When examining the necessity and method of reporting, it is necessary for business operators to refer to the Explanation of the System for Reporting and Publishing Product Incident Information Based on the CPSA – Handbook for Business Operators 2018 issued by the CAA and METI.

‘Product incident’and ‘serious product incident’

Product incident and serious product incident are defined as follows.

Product incident means incidents falling under item (i) or (ii) below that are caused due to the use of consumer products, other than those apparently not caused by a defect of a consumer product.

  1. Incidents that endanger the lives or health of general consumers; or
  2. Incidents in which consumer products are lost or damaged and incidents that are found to be likely to endanger the lives or health of general consumers.

In practice, when it is unclear whether an incident was caused by a product defect, it falls under ‘product incident’. Additionally, even if one’s life or health has not actually been endangered, an event that is found to be likely to endanger one’s life or health falls under the category of product incident.
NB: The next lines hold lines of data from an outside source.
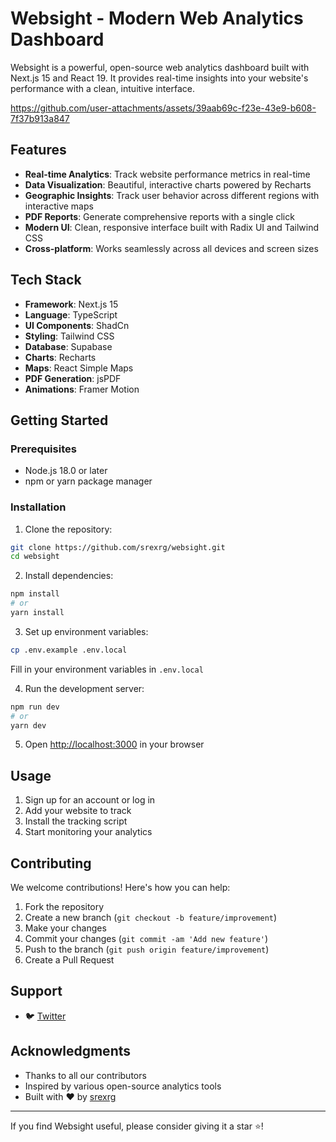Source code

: # Websight - Modern Web Analytics Dashboard

Websight is a powerful, open-source web analytics dashboard built with Next.js 15 and React 19. It provides real-time insights into your website's performance with a clean, intuitive interface.





https://github.com/user-attachments/assets/39aab69c-f23e-43e9-b608-7f37b913a847




## Features

- **Real-time Analytics**: Track website performance metrics in real-time
- **Data Visualization**: Beautiful, interactive charts powered by Recharts
- **Geographic Insights**: Track user behavior across different regions with interactive maps
- **PDF Reports**: Generate comprehensive reports with a single click
- **Modern UI**: Clean, responsive interface built with Radix UI and Tailwind CSS
- **Cross-platform**: Works seamlessly across all devices and screen sizes

## Tech Stack

- **Framework**: Next.js 15
- **Language**: TypeScript
- **UI Components**: ShadCn
- **Styling**: Tailwind CSS
- **Database**: Supabase
- **Charts**: Recharts
- **Maps**: React Simple Maps
- **PDF Generation**: jsPDF
- **Animations**: Framer Motion

## Getting Started

### Prerequisites

- Node.js 18.0 or later
- npm or yarn package manager

### Installation

1. Clone the repository:
```bash
git clone https://github.com/srexrg/websight.git
cd websight
```

2. Install dependencies:
```bash
npm install
# or
yarn install
```

3. Set up environment variables:
```bash
cp .env.example .env.local
```
Fill in your environment variables in `.env.local`

4. Run the development server:
```bash
npm run dev
# or
yarn dev
```

5. Open [http://localhost:3000](http://localhost:3000) in your browser

## Usage

1. Sign up for an account or log in
2. Add your website to track
3. Install the tracking script
4. Start monitoring your analytics

## Contributing

We welcome contributions! Here's how you can help:

1. Fork the repository
2. Create a new branch (`git checkout -b feature/improvement`)
3. Make your changes
4. Commit your changes (`git commit -am 'Add new feature'`)
5. Push to the branch (`git push origin feature/improvement`)
6. Create a Pull Request




## Support

- 🐦 [Twitter](https://twitter.com/srexrg)

## Acknowledgments

- Thanks to all our contributors
- Inspired by various open-source analytics tools
- Built with ❤️ by [srexrg](https://srexrg.me)

---

If you find Websight useful, please consider giving it a star ⭐️!
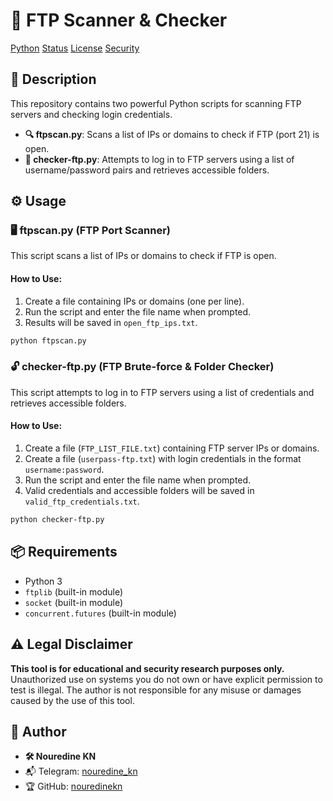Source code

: # 🚀 FTP Scanner & Checker

[Python](https://img.shields.io/badge/Python-3.7%2B-blue.svg)
[Status](https://img.shields.io/badge/Status-Active-success.svg)
[License](https://img.shields.io/badge/License-MIT-green.svg)
[Security](https://img.shields.io/badge/Security-Research%20Only-red.svg)

## 📌 Description
This repository contains two powerful Python scripts for scanning FTP servers and checking login credentials.

- **🔍 ftpscan.py**: Scans a list of IPs or domains to check if FTP (port 21) is open.
- **🔑 checker-ftp.py**: Attempts to log in to FTP servers using a list of username/password pairs and retrieves accessible folders.

## ⚙️ Usage
### **🖥️ ftpscan.py** (FTP Port Scanner)
This script scans a list of IPs or domains to check if FTP is open.

#### **How to Use:**
1. Create a file containing IPs or domains (one per line).
2. Run the script and enter the file name when prompted.
3. Results will be saved in `open_ftp_ips.txt`.

```bash
python ftpscan.py
```

### **🔓 checker-ftp.py** (FTP Brute-force & Folder Checker)
This script attempts to log in to FTP servers using a list of credentials and retrieves accessible folders.

#### **How to Use:**
1. Create a file (`FTP_LIST_FILE.txt`) containing FTP server IPs or domains.
2. Create a file (`userpass-ftp.txt`) with login credentials in the format `username:password`.
3. Run the script and enter the file name when prompted.
4. Valid credentials and accessible folders will be saved in `valid_ftp_credentials.txt`.

```bash
python checker-ftp.py
```

## 📦 Requirements
- Python 3
- `ftplib` (built-in module)
- `socket` (built-in module)
- `concurrent.futures` (built-in module)

## ⚠️ Legal Disclaimer
**This tool is for educational and security research purposes only.** Unauthorized use on systems you do not own or have explicit permission to test is illegal. The author is not responsible for any misuse or damages caused by the use of this tool.

## 👤 Author
- **🛠️ Nouredine KN**
- 📬 Telegram: [nouredine_kn](https://t.me/nouredine_kn)
- 🏆 GitHub: [nouredinekn](https://github.com/nouredinekn)


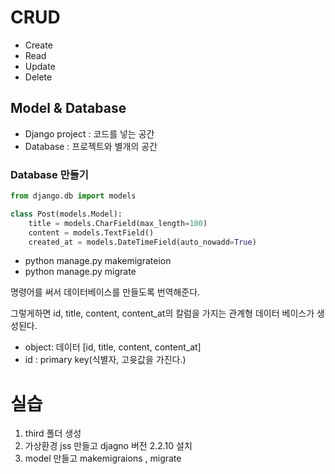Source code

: # CRUD
- Create
- Read
- Update
- Delete

## Model & Database
- Django project : 코드를 넣는 공간
- Database : 프로젝트와 별개의 공간

### Database 만들기
```py
from django.db import models

class Post(models.Model):
    title = models.CharField(max_length=100)
    content = models.TextField()
    created_at = models.DateTimeField(auto_nowadd=True)
```
- python manage.py makemigrateion
- python manage.py migrate

명령어를 써서 데이터베이스를 만들도록 번역해준다.

그렇게하면 id, title, content, content_at의 칼럼을 가지는 관계형 데이터 베이스가 생성된다.

- object: 데이터 [id, title, content, content_at]
- id : primary key(식별자, 고윳값을 가진다.)

# 실습
1. third 폴더 생성
2. 가상환경 jss 만들고 djagno 버전 2.2.10 설치
3. model 만들고 makemigraions , migrate
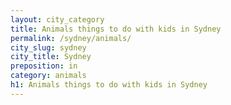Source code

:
 ```yaml
---
layout: city_category
title: Animals things to do with kids in Sydney
permalink: /sydney/animals/
city_slug: sydney
city_title: Sydney
preposition: in
category: animals
h1: Animals things to do with kids in Sydney
---
```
Serious product incident means a product incident falling under any of items (1) through (4) below:

  1. fatal accidents;
  2. injuries and illnesses involving a medical treatment period of 30 days or more;
  3. carbon monoxide poisoning accidents; and
  4. fire accidents (in which consumer products are lost or damaged).

Reporting obligations for a serious product incident

Any manufacturer or importer of consumer products who becomes aware that a serious product incident has occurred in relation to the relevant consumer products shall report the outline of the incident and other related matters to the CAA within ten days from when it became aware of such an incident. If the manufacturer or importer fails to submit the report, the director-general of the CAA may order it to establish a system necessary for the collection, management, and provision of information on the serious product incident. According to the METI’s report, CAA received 813 serious product incident reports in 2018.

Reports on product incidents (non-serious product incidents)

For a product incident other than a serious product incident (non-serious product incidents), there are no laws or provisions requiring such incidents to be reported. However, according to METI’s notification, manufacturers, importers etc are basically required to report any non-serious product incident to the NITE.


When a serious product incident or a non-serious product incident are reported, certain matters are made public by the CAA and the NITE. Whether the name of the company or the name of the product is disclosed depends on factors such as the type of product and whether the incident was caused by the product.

Product liability

The Product Liability Act (PLA) came into force on 1 July 1995.

Under the Civil Code, an injured person must establish that the manufacturer intentionally or negligently caused the harm or manufactured or sold a defective product. On the other hand, under the PLA, if an injured person establishes that ‘a manufacturer manufactured defective products (except for land, buildings or services) and such products caused harm’, without establishing that the manufacturer acted intentionally or negligently, the party will be awarded damages. However, there is no reduction in or shifting of the burden of proof in respect of the other factors, such as the causal relationship between the defect of the product and the harm, and the existence of the harm; these elements must be established by the injured party. In addition, the PLA is not applicable where the damage was caused only to the product itself; it is only applicable where there is other resulting harm (eg, bodily injury or loss of life, or damage to other property).

Although over 20 years have passed since the PLA came into force and the PLA itself seems widely known to the public, and the courts seem familiar with this area of law, there have not been many product liability actions, nor have such actions been increasing. However, the PLA has had a significant impact on business activities, as the establishment and enforcement of the PLA have encouraged manufacturers to take out product liability insurance and/or enhance labelling practices.